== AIM OF THE EXERCISE ==
In your copy of the records, include every word exactly and no pictures.
━━━━
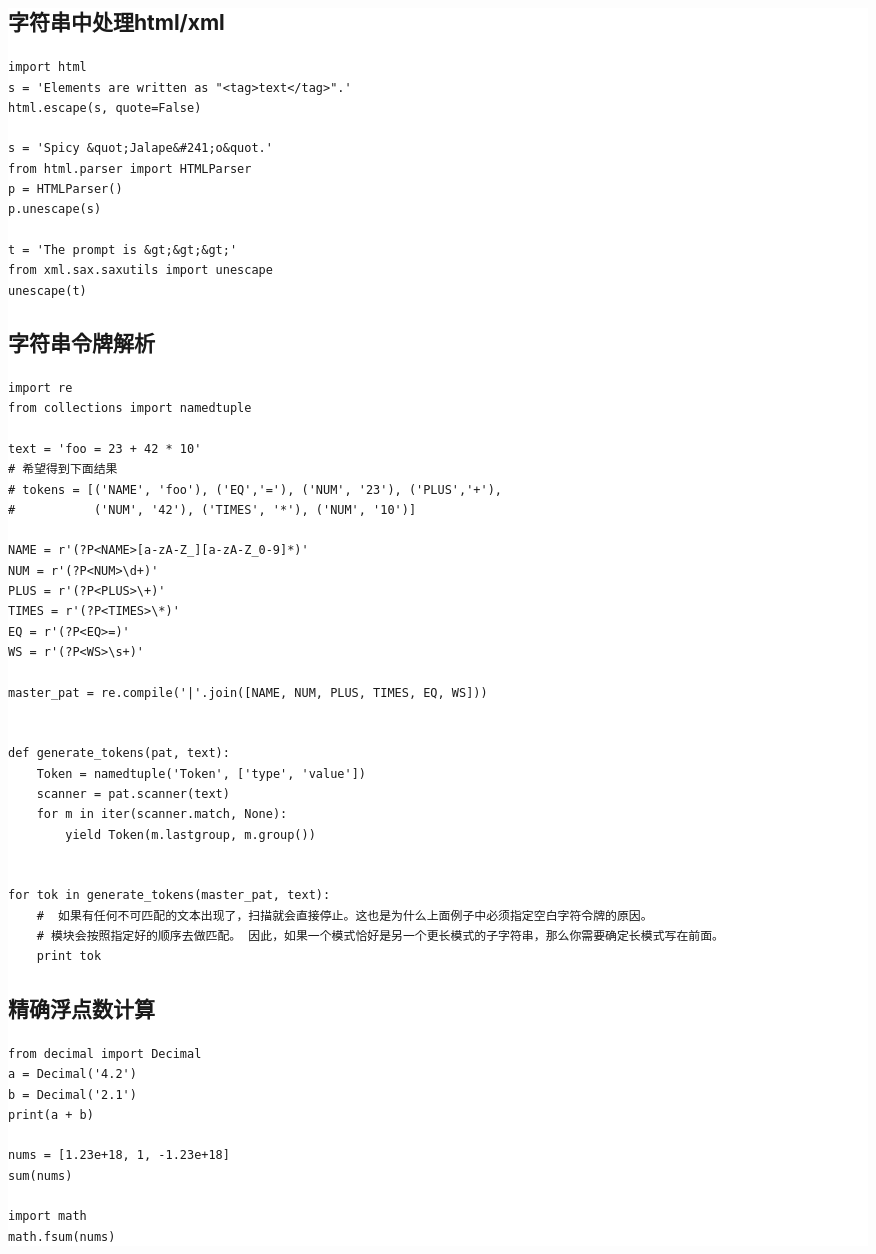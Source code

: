## 字符串中处理html/xml
```
import html
s = 'Elements are written as "<tag>text</tag>".'
html.escape(s, quote=False)

s = 'Spicy &quot;Jalape&#241;o&quot.'
from html.parser import HTMLParser
p = HTMLParser()
p.unescape(s)

t = 'The prompt is &gt;&gt;&gt;'
from xml.sax.saxutils import unescape
unescape(t)
```

## 字符串令牌解析
```
import re
from collections import namedtuple

text = 'foo = 23 + 42 * 10'
# 希望得到下面结果
# tokens = [('NAME', 'foo'), ('EQ','='), ('NUM', '23'), ('PLUS','+'),
#           ('NUM', '42'), ('TIMES', '*'), ('NUM', '10')]

NAME = r'(?P<NAME>[a-zA-Z_][a-zA-Z_0-9]*)'
NUM = r'(?P<NUM>\d+)'
PLUS = r'(?P<PLUS>\+)'
TIMES = r'(?P<TIMES>\*)'
EQ = r'(?P<EQ>=)'
WS = r'(?P<WS>\s+)'

master_pat = re.compile('|'.join([NAME, NUM, PLUS, TIMES, EQ, WS]))


def generate_tokens(pat, text):
    Token = namedtuple('Token', ['type', 'value'])
    scanner = pat.scanner(text)
    for m in iter(scanner.match, None):
        yield Token(m.lastgroup, m.group())


for tok in generate_tokens(master_pat, text):
    #  如果有任何不可匹配的文本出现了，扫描就会直接停止。这也是为什么上面例子中必须指定空白字符令牌的原因。
    # 模块会按照指定好的顺序去做匹配。 因此，如果一个模式恰好是另一个更长模式的子字符串，那么你需要确定长模式写在前面。
    print tok
```

## 精确浮点数计算
```
from decimal import Decimal
a = Decimal('4.2')
b = Decimal('2.1')
print(a + b)

nums = [1.23e+18, 1, -1.23e+18]
sum(nums)

import math
math.fsum(nums)
```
━━━━
== RESPONSE AREA ==
Source code

:## 字符串中处理html/xml
```
import html
s = 'Elements are written as "<tag>text</tag>".'
html.escape(s, quote=False)

s = 'Spicy &quot;Jalape&#241;o&quot.'
from html.parser import HTMLParser
p = HTMLParser()
p.unescape(s)

t = 'The prompt is &gt;&gt;&gt;'
from xml.sax.saxutils import unescape
unescape(t)
```

## 字符串令牌解析
```
import re
from collections import namedtuple

text = 'foo = 23 + 42 * 10'
# 希望得到下面结果
# tokens = [('NAME', 'foo'), ('EQ','='), ('NUM', '23'), ('PLUS','+'),
#           ('NUM', '42'), ('TIMES', '*'), ('NUM', '10')]

NAME = r'(?P<NAME>[a-zA-Z_][a-zA-Z_0-9]*)'
NUM = r'(?P<NUM>\d+)'
PLUS = r'(?P<PLUS>\+)'
TIMES = r'(?P<TIMES>\*)'
EQ = r'(?P<EQ>=)'
WS = r'(?P<WS>\s+)'

master_pat = re.compile('|'.join([NAME, NUM, PLUS, TIMES, EQ, WS]))


def generate_tokens(pat, text):
    Token = namedtuple('Token', ['type', 'value'])
    scanner = pat.scanner(text)
    for m in iter(scanner.match, None):
        yield Token(m.lastgroup, m.group())


for tok in generate_tokens(master_pat, text):
    #  如果有任何不可匹配的文本出现了，扫描就会直接停止。这也是为什么上面例子中必须指定空白字符令牌的原因。
    # 模块会按照指定好的顺序去做匹配。 因此，如果一个模式恰好是另一个更长模式的子字符串，那么你需要确定长模式写在前面。
    print tok
```

## 精确浮点数计算
```
from decimal import Decimal
a = Decimal('4.2')
b = Decimal('2.1')
print(a + b)

nums = [1.23e+18, 1, -1.23e+18]
sum(nums)

import math
math.fsum(nums)
```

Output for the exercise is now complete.